From top to bottom, restate the entries below word for word.

━━━━━ Material for this exercise ━━━━━

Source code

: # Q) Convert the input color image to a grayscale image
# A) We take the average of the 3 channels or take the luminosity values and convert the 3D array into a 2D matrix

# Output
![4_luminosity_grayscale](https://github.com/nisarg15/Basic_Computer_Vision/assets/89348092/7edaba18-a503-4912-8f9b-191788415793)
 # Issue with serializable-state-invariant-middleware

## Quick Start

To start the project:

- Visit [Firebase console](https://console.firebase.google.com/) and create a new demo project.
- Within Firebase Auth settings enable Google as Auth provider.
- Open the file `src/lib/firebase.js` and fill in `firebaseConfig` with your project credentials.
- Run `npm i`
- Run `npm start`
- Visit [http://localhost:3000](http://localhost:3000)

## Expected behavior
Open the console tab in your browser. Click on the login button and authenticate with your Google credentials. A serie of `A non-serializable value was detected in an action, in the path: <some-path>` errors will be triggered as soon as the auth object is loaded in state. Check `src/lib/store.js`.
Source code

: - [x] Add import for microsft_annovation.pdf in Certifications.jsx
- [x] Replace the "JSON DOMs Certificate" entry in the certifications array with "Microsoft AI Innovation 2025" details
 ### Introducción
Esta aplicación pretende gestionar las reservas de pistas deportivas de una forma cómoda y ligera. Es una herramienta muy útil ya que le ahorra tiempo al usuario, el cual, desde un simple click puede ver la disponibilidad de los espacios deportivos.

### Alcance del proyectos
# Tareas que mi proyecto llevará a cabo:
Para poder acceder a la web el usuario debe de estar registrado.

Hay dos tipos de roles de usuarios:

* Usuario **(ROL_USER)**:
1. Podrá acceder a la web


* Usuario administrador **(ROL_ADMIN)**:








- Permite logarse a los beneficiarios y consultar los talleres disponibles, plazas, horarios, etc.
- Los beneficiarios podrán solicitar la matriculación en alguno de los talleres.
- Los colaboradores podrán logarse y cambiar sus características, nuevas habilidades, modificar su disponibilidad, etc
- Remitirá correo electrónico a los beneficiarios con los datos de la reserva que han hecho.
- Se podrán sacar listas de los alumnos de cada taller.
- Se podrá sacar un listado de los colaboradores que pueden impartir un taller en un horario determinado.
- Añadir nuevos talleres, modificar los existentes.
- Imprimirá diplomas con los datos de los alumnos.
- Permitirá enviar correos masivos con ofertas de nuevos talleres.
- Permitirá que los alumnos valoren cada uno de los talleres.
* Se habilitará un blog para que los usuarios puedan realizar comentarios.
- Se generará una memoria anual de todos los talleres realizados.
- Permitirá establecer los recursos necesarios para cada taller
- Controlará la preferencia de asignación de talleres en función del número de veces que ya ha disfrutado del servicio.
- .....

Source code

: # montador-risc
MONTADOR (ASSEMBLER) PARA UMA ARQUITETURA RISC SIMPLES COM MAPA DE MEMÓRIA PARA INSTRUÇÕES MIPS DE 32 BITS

━━━━━

**Result for this task:**
Source code

: # Q) Convert the input color image to a grayscale image
# A) We take the average of the 3 channels or take the luminosity values and convert the 3D array into a 2D matrix

# Output
![4_luminosity_grayscale](https://github.com/nisarg15/Basic_Computer_Vision/assets/89348092/7edaba18-a503-4912-8f9b-191788415793)
 # Issue with serializable-state-invariant-middleware

## Quick Start

To start the project:

- Visit [Firebase console](https://console.firebase.google.com/) and create a new demo project.
- Within Firebase Auth settings enable Google as Auth provider.
- Open the file `src/lib/firebase.js` and fill in `firebaseConfig` with your project credentials.
- Run `npm i`
- Run `npm start`
- Visit [http://localhost:3000](http://localhost:3000)

## Expected behavior
Open the console tab in your browser. Click on the login button and authenticate with your Google credentials. A serie of `A non-serializable value was detected in an action, in the path: <some-path>` errors will be triggered as soon as the auth object is loaded in state. Check `src/lib/store.js`.
Source code

: - [x] Add import for microsft_annovation.pdf in Certifications.jsx
- [x] Replace the "JSON DOMs Certificate" entry in the certifications array with "Microsoft AI Innovation 2025" details
 ### Introducción
Esta aplicación pretende gestionar las reservas de pistas deportivas de una forma cómoda y ligera. Es una herramienta muy útil ya que le ahorra tiempo al usuario, el cual, desde un simple click puede ver la disponibilidad de los espacios deportivos.

### Alcance del proyectos
# Tareas que mi proyecto llevará a cabo:
Para poder acceder a la web el usuario debe de estar registrado.

Hay dos tipos de roles de usuarios:

* Usuario **(ROL_USER)**:
1. Podrá acceder a la web


* Usuario administrador **(ROL_ADMIN)**:








- Permite logarse a los beneficiarios y consultar los talleres disponibles, plazas, horarios, etc.
- Los beneficiarios podrán solicitar la matriculación en alguno de los talleres.
- Los colaboradores podrán logarse y cambiar sus características, nuevas habilidades, modificar su disponibilidad, etc
- Remitirá correo electrónico a los beneficiarios con los datos de la reserva que han hecho.
- Se podrán sacar listas de los alumnos de cada taller.
- Se podrá sacar un listado de los colaboradores que pueden impartir un taller en un horario determinado.
- Añadir nuevos talleres, modificar los existentes.
- Imprimirá diplomas con los datos de los alumnos.
- Permitirá enviar correos masivos con ofertas de nuevos talleres.
- Permitirá que los alumnos valoren cada uno de los talleres.
* Se habilitará un blog para que los usuarios puedan realizar comentarios.
- Se generará una memoria anual de todos los talleres realizados.
- Permitirá establecer los recursos necesarios para cada taller
- Controlará la preferencia de asignación de talleres en función del número de veces que ya ha disfrutado del servicio.
- .....

Source code

: # montador-risc
MONTADOR (ASSEMBLER) PARA UMA ARQUITETURA RISC SIMPLES COM MAPA DE MEMÓRIA PARA INSTRUÇÕES MIPS DE 32 BITS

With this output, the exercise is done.